*** Opening Exercise input ***
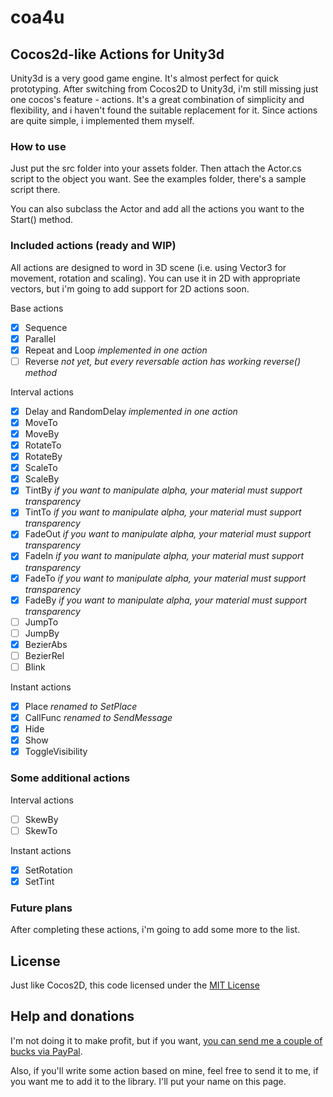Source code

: coa4u
=====
## Cocos2d-like Actions for Unity3d

Unity3d is a very good game engine. It's almost perfect for quick prototyping.
After switching from Cocos2D to Unity3d, i'm still missing just one cocos's feature - actions.
It's a great combination of simplicity and flexibility, and i haven't found the suitable replacement for it.
Since actions are quite simple, i implemented them myself.

### How to use

Just put the src folder into your assets folder.
Then attach the Actor.cs script to the object you want.
See the examples folder, there's a sample script there.

You can also subclass the Actor and add all the actions you want to the Start() method.

### Included actions (ready and WIP) 
All actions are designed to word in 3D scene (i.e. using Vector3 for movement, rotation and scaling).
You can use it in 2D with appropriate vectors, but i'm going to add support for 2D actions soon.

Base actions
- [x]  Sequence
- [x]  Parallel
- [x]  Repeat and Loop *implemented in one action*
- [ ]  Reverse *not yet, but every reversable action has working reverse() method*

Interval actions
- [x]  Delay and RandomDelay *implemented in one action*
- [x]  MoveTo
- [x]  MoveBy
- [x]  RotateTo
- [x]  RotateBy
- [x]  ScaleTo
- [x]  ScaleBy
- [x]  TintBy *if you want to manipulate alpha, your material must support transparency*
- [x]  TintTo *if you want to manipulate alpha, your material must support transparency*
- [x]  FadeOut *if you want to manipulate alpha, your material must support transparency*
- [x]  FadeIn *if you want to manipulate alpha, your material must support transparency*
- [x]  FadeTo *if you want to manipulate alpha, your material must support transparency*
- [x]  FadeBy *if you want to manipulate alpha, your material must support transparency*
- [ ]  JumpTo 
- [ ]  JumpBy
- [x]  BezierAbs
- [ ]  BezierRel
- [ ]  Blink

Instant actions
- [x]  Place *renamed to SetPlace*
- [x]  CallFunc *renamed to SendMessage*
- [x]  Hide
- [x]  Show
- [x]  ToggleVisibility

### Some additional actions

Interval actions
- [ ]  SkewBy
- [ ]  SkewTo

Instant actions
- [x] SetRotation
- [x] SetTint

### Future plans
After completing these actions, i'm going to add some more to the list.

## License
Just like Cocos2D, this code licensed under the [MIT License](http://en.wikipedia.org/wiki/MIT_License)

## Help and donations
I'm not doing it to make profit, but if you want, [you can send me a couple of bucks via PayPal](https://www.paypal.com/cgi-bin/webscr?cmd=_s-xclick&hosted_button_id=Z64675TKXFRFU).

Also, if you'll write some action based on mine, feel free to send it to me, if you want me to add it to the library. I'll put your name on this page.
*** Closing Exercise input ***
▶ **What is expected**:
Copy each line of the records that contains the word "implemented".

▶ **Task result**:
Since actions are quite simple, i implemented them myself.
- [x]  Repeat and Loop *implemented in one action*
- [x]  Delay and RandomDelay *implemented in one action*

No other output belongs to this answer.